FIGURE 7.

Adoptive transfer (Tx) of FoxP3+ T regulatory cells (T_reg) arrests EAU progression. (A) Adoptive transfer (Tx) of unfractionated T cells (1 × 10⁶/mouse). Lymph node cells (submandibular and superficial cervical LN) were collected from adult P28-P42 3A9 TCR or dTg HEL/TCR mice and adoptively transferred (i.v.) to P21 mice (n = 6–7/treatment group). Control mice received no cells (“No”; n = 4).
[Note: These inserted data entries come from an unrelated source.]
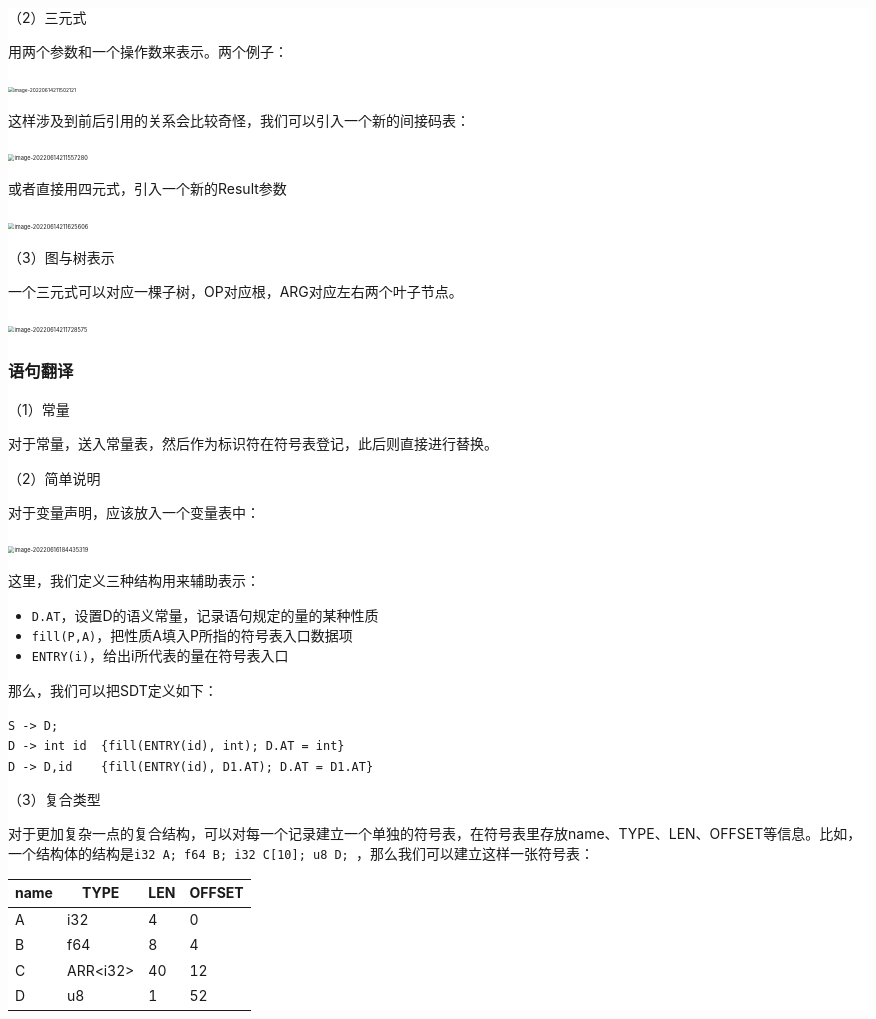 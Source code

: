 （2）三元式

用两个参数和一个操作数来表示。两个例子：

<img src="编译原理.assets/image-20220614211502121.png" alt="image-20220614211502121" style="zoom:35%;" />

这样涉及到前后引用的关系会比较奇怪，我们可以引入一个新的间接码表：

<img src="编译原理.assets/image-20220614211557280.png" alt="image-20220614211557280" style="zoom:40%;" />

或者直接用四元式，引入一个新的Result参数

<img src="编译原理.assets/image-20220614211625606.png" alt="image-20220614211625606" style="zoom:40%;" />

（3）图与树表示

一个三元式可以对应一棵子树，OP对应根，ARG对应左右两个叶子节点。

<img src="编译原理.assets/image-20220614211728575.png" alt="image-20220614211728575" style="zoom:40%;" />

### 语句翻译

（1）常量

对于常量，送入常量表，然后作为标识符在符号表登记，此后则直接进行替换。

（2）简单说明

对于变量声明，应该放入一个变量表中：

<img src="编译原理.assets/image-20220616184435319.png" alt="image-20220616184435319" style="zoom:40%;" />

这里，我们定义三种结构用来辅助表示：

- `D.AT`，设置D的语义常量，记录语句规定的量的某种性质
- `fill(P,A)`，把性质A填入P所指的符号表入口数据项
- `ENTRY(i)`，给出i所代表的量在符号表入口

那么，我们可以把SDT定义如下：

```
S -> D;
D -> int id  {fill(ENTRY(id), int); D.AT = int}
D -> D,id    {fill(ENTRY(id), D1.AT); D.AT = D1.AT}
```

（3）复合类型

对于更加复杂一点的复合结构，可以对每一个记录建立一个单独的符号表，在符号表里存放name、TYPE、LEN、OFFSET等信息。比如，一个结构体的结构是`i32 A; f64 B; i32 C[10]; u8 D; `，那么我们可以建立这样一张符号表：

| name | TYPE       | LEN  | OFFSET |
| ---- | ---------- | ---- | ------ |
| A    | i32        | 4    | 0      |
| B    | f64        | 8    | 4      |
| C    | ARR\<i32\> | 40   | 12     |
| D    | u8         | 1    | 52     |
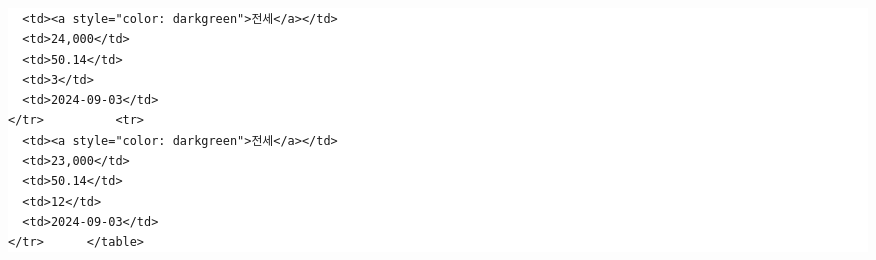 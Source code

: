       <td><a style="color: darkgreen">전세</a></td>
      <td>24,000</td>
      <td>50.14</td>
      <td>3</td>
      <td>2024-09-03</td>
    </tr>          <tr>
      <td><a style="color: darkgreen">전세</a></td>
      <td>23,000</td>
      <td>50.14</td>
      <td>12</td>
      <td>2024-09-03</td>
    </tr>      </table>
Eyes were taken for histology at P30. ^∗∗∗p < 0.001 on a 95% level of confidence. (B,C) Tx (i.v.) of enriched FoxP3+CD25+ T_reg cells from spleen and submandibular, superficial cervical, axillary, and inguinal LN, passed through a CD4+CD25+ regulatory T cell isolation kit (see section “T_reg Cell Isolation”) [B: CD127+; C: CD127-; 1 × 10⁶/mouse; bead-based CD127 negative selection (18)] arrests EAU progression. T_reg were isolated from 3A9 TCR mice aged P50-70 (naïve T_reg), and dTg mice of the same age (antigen-experienced T_reg), and adoptively transferred (i.v.) to P21 dTg mice. **p < 0.01, *p < 0.05 on a 95% level of confidence. In control experiments (D) FoxP3-CD25-CD4+ effector cells from P50-70 3A9 controls (n = 2) and dTg mice of the same age (n = 8) were administered to P21 mice (3 × 10⁶/mouse), and their effect on EAU progression evaluated. Fundus images of P20 mice were taken on the day before Tx (pre-Tx) and repeated 9 days later (post-Tx), on P30. Eyes were assessed for inflammation using fundoscopy (B–D), and histology (A) (see “Materials and Methods”) ^∗∗p < 0.01 on a 95% level of confidence.